Copy out, from the data, each line containing the string "preposition".
*** DATASET Section Begins ***
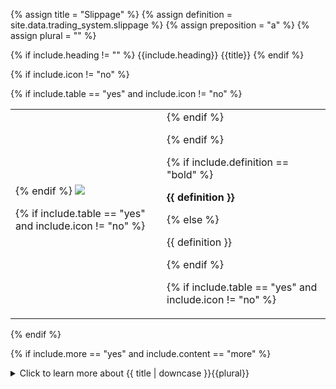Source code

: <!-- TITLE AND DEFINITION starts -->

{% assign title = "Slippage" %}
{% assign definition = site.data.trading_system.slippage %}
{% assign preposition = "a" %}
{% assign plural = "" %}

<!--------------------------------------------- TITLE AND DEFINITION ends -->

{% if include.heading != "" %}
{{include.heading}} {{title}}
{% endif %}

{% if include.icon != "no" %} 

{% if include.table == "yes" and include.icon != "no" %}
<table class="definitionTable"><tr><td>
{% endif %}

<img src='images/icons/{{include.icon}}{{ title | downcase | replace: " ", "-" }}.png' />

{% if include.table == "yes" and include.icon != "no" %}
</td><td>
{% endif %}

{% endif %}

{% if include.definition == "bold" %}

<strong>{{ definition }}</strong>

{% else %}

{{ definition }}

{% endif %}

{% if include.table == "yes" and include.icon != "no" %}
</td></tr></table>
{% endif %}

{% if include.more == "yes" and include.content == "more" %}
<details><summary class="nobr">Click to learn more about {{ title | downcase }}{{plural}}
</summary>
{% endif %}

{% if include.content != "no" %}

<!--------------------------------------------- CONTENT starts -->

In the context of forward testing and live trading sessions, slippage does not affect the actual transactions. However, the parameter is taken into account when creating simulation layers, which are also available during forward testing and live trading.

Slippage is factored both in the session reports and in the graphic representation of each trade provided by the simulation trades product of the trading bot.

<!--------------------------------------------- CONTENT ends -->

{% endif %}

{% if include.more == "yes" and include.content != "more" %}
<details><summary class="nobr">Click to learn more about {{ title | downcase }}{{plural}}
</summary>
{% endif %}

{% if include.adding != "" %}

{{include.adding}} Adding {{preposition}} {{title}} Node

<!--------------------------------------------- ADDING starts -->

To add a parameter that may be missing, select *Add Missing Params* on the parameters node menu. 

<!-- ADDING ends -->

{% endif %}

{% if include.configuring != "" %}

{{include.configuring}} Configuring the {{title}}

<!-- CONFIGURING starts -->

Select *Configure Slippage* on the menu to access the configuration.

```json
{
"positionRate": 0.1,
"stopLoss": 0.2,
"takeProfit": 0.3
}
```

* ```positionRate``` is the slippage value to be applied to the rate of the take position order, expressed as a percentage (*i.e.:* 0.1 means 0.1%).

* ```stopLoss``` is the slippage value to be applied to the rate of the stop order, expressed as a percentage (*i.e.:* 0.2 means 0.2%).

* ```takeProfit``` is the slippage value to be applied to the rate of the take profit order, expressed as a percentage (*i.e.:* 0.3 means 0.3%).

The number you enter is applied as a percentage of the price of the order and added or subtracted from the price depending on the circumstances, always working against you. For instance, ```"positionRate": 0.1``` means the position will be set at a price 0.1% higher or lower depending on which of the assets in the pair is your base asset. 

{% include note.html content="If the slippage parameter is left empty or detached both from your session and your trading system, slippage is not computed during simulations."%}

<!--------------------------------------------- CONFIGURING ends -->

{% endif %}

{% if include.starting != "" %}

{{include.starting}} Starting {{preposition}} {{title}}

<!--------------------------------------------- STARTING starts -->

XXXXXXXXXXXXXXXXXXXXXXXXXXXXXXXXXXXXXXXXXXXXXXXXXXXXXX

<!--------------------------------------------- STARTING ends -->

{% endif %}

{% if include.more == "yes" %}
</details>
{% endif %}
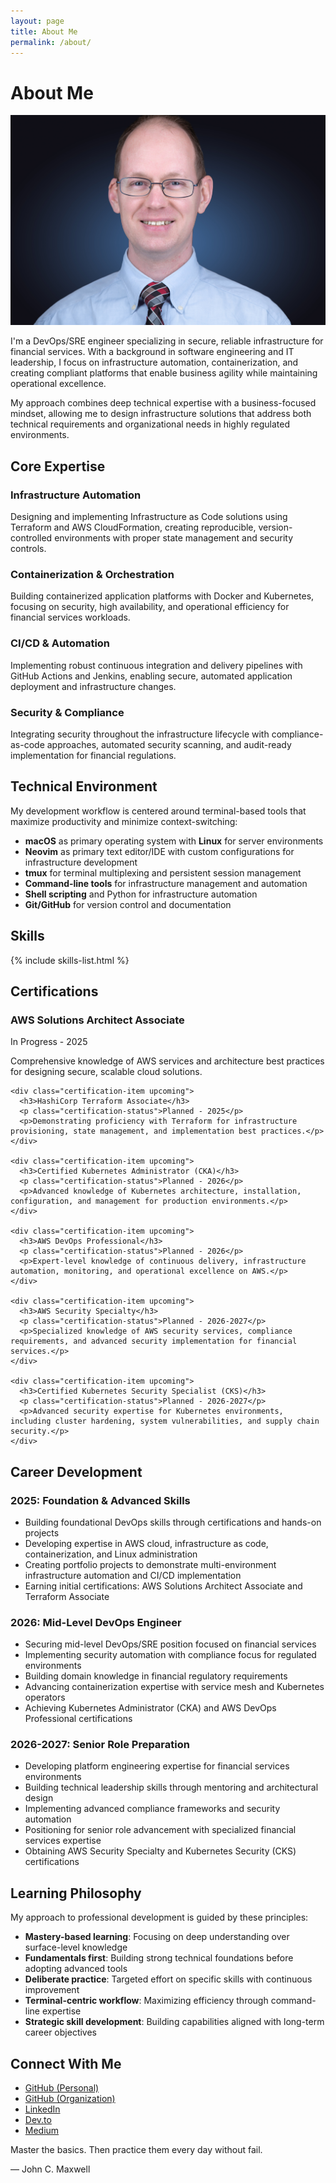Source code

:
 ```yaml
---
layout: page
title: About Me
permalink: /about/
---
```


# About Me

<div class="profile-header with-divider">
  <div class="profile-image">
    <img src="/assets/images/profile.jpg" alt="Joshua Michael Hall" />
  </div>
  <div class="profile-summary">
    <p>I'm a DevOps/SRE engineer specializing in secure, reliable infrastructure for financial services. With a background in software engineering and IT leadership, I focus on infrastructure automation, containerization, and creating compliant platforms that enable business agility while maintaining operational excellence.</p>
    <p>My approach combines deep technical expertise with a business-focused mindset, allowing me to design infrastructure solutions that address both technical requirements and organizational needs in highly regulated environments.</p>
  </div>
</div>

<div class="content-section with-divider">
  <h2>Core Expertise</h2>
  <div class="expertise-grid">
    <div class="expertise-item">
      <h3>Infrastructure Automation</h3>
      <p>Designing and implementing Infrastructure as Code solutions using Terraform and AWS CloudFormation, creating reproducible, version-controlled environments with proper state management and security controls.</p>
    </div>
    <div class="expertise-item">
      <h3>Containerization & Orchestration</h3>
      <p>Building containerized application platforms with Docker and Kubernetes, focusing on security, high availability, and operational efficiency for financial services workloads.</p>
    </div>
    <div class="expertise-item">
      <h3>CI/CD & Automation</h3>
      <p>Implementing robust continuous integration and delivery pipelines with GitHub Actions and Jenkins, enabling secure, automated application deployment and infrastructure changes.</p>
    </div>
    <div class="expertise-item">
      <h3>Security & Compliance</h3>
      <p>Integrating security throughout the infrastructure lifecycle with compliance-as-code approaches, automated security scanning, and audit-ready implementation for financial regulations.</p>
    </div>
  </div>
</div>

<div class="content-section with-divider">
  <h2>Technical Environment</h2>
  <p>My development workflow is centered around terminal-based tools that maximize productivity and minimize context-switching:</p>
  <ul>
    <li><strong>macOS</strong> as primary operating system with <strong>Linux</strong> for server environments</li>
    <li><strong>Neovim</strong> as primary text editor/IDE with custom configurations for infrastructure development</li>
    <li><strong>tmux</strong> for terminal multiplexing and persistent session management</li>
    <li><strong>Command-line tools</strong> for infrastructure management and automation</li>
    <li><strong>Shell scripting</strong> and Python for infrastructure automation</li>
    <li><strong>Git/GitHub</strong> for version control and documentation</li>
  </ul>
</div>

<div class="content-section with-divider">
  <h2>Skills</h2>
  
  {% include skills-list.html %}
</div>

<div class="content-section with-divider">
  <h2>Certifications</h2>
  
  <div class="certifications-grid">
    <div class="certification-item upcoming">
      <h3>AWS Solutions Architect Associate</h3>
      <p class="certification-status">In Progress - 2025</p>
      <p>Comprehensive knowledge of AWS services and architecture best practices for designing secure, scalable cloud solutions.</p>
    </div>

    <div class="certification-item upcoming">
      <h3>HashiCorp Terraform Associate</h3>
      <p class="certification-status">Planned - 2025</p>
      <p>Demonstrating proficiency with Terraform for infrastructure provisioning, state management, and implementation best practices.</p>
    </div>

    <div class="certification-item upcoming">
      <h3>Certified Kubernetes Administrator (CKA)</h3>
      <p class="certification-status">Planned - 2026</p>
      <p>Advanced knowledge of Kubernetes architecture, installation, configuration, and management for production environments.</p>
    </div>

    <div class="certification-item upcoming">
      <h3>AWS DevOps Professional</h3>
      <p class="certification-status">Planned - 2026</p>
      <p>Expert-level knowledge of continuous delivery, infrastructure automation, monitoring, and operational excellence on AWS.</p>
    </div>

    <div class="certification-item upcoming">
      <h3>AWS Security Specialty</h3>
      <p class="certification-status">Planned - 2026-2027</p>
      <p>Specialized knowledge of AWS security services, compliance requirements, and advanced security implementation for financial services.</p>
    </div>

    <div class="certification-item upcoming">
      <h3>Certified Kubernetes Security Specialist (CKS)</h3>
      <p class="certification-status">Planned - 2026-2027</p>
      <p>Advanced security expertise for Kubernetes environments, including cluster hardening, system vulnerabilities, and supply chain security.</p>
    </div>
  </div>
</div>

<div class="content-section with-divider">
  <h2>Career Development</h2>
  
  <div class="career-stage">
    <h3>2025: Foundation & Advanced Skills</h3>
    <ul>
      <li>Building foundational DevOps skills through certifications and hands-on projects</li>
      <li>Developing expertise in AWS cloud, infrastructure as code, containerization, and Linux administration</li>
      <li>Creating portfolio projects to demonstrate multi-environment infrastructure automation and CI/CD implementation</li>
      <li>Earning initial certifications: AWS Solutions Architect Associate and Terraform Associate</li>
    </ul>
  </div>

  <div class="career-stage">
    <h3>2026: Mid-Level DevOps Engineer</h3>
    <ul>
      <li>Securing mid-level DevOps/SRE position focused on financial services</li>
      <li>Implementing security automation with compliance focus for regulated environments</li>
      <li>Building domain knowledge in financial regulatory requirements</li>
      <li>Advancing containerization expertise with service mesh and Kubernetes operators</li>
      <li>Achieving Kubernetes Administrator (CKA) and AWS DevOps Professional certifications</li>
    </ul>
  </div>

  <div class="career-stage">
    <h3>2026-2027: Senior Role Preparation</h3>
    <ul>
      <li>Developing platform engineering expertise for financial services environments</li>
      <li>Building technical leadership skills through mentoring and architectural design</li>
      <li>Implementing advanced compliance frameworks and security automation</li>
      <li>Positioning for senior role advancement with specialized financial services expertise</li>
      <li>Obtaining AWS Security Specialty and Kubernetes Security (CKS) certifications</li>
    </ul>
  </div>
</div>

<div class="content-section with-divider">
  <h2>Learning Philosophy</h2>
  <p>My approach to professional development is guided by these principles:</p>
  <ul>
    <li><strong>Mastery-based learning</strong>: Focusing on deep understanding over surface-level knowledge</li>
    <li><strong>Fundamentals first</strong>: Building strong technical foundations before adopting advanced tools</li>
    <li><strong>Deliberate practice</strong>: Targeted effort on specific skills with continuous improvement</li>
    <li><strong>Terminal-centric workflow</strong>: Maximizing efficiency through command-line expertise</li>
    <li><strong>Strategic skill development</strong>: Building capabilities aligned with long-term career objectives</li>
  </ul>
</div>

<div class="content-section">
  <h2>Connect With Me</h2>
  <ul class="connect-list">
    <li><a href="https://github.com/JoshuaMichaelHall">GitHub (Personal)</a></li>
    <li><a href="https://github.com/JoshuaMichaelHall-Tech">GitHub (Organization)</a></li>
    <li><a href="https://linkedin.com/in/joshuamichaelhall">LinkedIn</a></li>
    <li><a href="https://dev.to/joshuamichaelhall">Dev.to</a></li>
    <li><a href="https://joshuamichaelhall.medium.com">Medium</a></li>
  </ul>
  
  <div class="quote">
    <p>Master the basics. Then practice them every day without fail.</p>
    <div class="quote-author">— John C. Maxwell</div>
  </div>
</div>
*** DATASET Section Ends ***
# RESULT OF THIS EXERCISE:
{% assign preposition = "a" %}
{{include.adding}} Adding {{preposition}} {{title}} Node
{{include.starting}} Starting {{preposition}} {{title}}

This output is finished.